Une fois, un des califes musulmans, Abdoul-Malik, s’était emparé de l’Église de Jean et l’avait annexée à une mosquée.  Lorsque Omar bin Abdoulaziz lui succéda comme calife, les chrétiens vinrent se plaindre à lui au sujet de ce que son prédécesseur avait fait de leur église.  Omar écrivit alors au gouverneur pour lui ordonner que la partie de la mosquée qui appartenait de droit aux chrétiens leur soit rendue s’ils étaient incapables de s’entendre, avec lui, sur un dédommagement financier satisfaisant. »[2]


Le Mur des Lamentations, à Jérusalem, est connu des historiens comme l’un des lieux de culte les plus sacrés du judaïsme.  Il fut un temps où ce mur était complètement enterré sous des montagnes de débris et de gravats.  Lorsque le calife ottoman Sultan Sulayman apprit cela, il ordonna à son gouverneur de Jérusalem de retirer ces débris, de nettoyer les lieux, de restaurer le Mur des Lamentations et de le rendre à nouveau accessible aux juifs.[3]


Des historiens occidentaux impartiaux reconnaissent ces faits.  LeBon a écrit :

« La tolérance de Mohammed envers les juifs et les chrétiens était réellement impressionnante.  Les fondateurs des autres religions avant lui, ceux du judaïsme et du christianisme, en particulier, n’avaient pas prescrit une telle ouverture.  Les califes qui lui succédèrent appliquèrent la même politique, et sa tolérance fut reconnue à la fois par les musulmans et par les sceptiques qui étudièrent en profondeur l’histoire des Arabes. »[4]


Robertson a écrit :

« Seuls les musulmans réussirent à combiner leur zèle pour leur religion à une tolérance envers les fidèles des autres religions.  Même lorsqu’ils brandissaient leurs épées lorsqu’ils se battaient pour gagner la liberté de prêcher leur religion, ils laissaient ceux qui ne désiraient pas se joindre à eux libres de rester fidèles à leurs croyances. »[5]

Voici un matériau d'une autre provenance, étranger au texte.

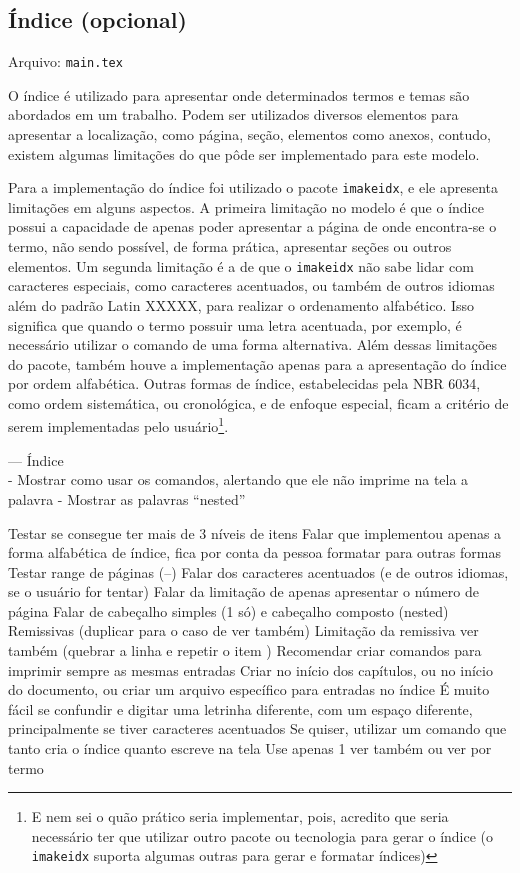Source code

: \subsection{Índice (opcional)}
    Arquivo: \texttt{main.tex}

    O índice é utilizado para apresentar onde determinados termos e temas são abordados em um trabalho. Podem ser utilizados diversos elementos para apresentar a localização, como página, seção, elementos como anexos, contudo, existem algumas limitações do que pôde ser implementado para este modelo.
    
    Para a implementação do índice foi utilizado o pacote \texttt{imakeidx}, e ele apresenta limitações em alguns aspectos. A primeira limitação no modelo é que o índice possui a capacidade de apenas poder apresentar a página de onde encontra-se o termo, não sendo possível, de forma prática, apresentar seções ou outros elementos. Um segunda limitação é a de que o \texttt{imakeidx} não sabe lidar com caracteres especiais, como caracteres acentuados, ou também de outros idiomas além do padrão Latin XXXXX, para realizar o ordenamento alfabético. Isso significa que quando o termo possuir uma letra acentuada, por exemplo, é necessário utilizar o comando de uma forma alternativa. Além dessas limitações do pacote, também houve a implementação apenas para a apresentação do índice por ordem alfabética. Outras formas de índice, estabelecidas pela NBR 6034, como ordem sistemática, ou cronológica, e de enfoque especial, ficam a critério de serem implementadas pelo usuário\footnote{E nem sei o quão prático seria implementar, pois, acredito que seria necessário ter que utilizar outro pacote ou tecnologia para gerar o índice (o \texttt{imakeidx} suporta algumas outras para gerar e formatar índices)}.

--- Índice\\
    - Mostrar como usar os comandos, alertando que ele não imprime na tela a palavra
    - Mostrar as palavras ``nested''

    Testar se consegue ter mais de 3 níveis de itens
    Falar que implementou apenas a forma alfabética de índice, fica por conta da pessoa formatar para outras formas
    Testar range de páginas (--)
    Falar dos caracteres acentuados (e de outros idiomas, se o usuário for tentar)
    Falar da limitação de apenas apresentar o número de página
    Falar de cabeçalho simples (1 só) e cabeçalho composto (nested)
    Remissivas (duplicar para o caso de ver também)
        Limitação da remissiva ver também (quebrar a linha e repetir o item )
    Recomendar criar comandos para imprimir sempre as mesmas entradas
        Criar no início dos capítulos, ou no início do documento, ou criar um arquivo específico para entradas no índice
        É muito fácil se confundir e digitar uma letrinha diferente, com um espaço diferente, principalmente se tiver caracteres acentuados
    Se quiser, utilizar um comando que tanto cria o índice quanto escreve na tela
    Use apenas 1 ver também ou ver por termo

Sir Thomas Arnold, un orientaliste anglais, a écrit:

« Nous n’avons jamais entendu parler d’aucune tentative organisée pour forcer des minorités non-musulmanes à accepter l’islam, ni d’aucune persécution organisée visant à supprimer la religion chrétienne.  Si n’importe lequel des califes avait choisi ce type d’approche, il aurait écrasé le christianisme avec la même facilité avec laquelle Ferdinand et Isabelle ont fait sortir l’islam d’Espagne, ou avec laquelle Louis XIV a fait du protestantisme un délit en France, ou encore avec laquelle les juifs ont été expulsés d’Angleterre pour une période de 350 ans.  À cette époque, les églises orientales étaient totalement isolées du reste du monde chrétien.  Elles n’avaient point de défenseurs, dans le monde, car elles étaient considérées comme des sectes chrétiennes hérétiques.  Le fait qu’elles existent encore de nos jours est la preuve la plus concrète de la politique de tolérance du gouvernement islamique. »[6]


« Le calife Omar prenait grand soin de préserver le caractère sacré des lieux saints chrétiens, et ceux qui lui succédèrent en tant que califes suivirent son exemple.  Jamais ils ne harcelèrent les pèlerins de toutes dénominations qui venaient chaque année, des quatre coins du monde chrétien, visiter Jérusalem. »[7]

L’auteur américain Lothrop Stoddard a écrit :

 « La vérité est que les non-musulmans étaient traités avec plus de tolérance par les musulmans que par n’importe quelle autre secte de leur propre religion. »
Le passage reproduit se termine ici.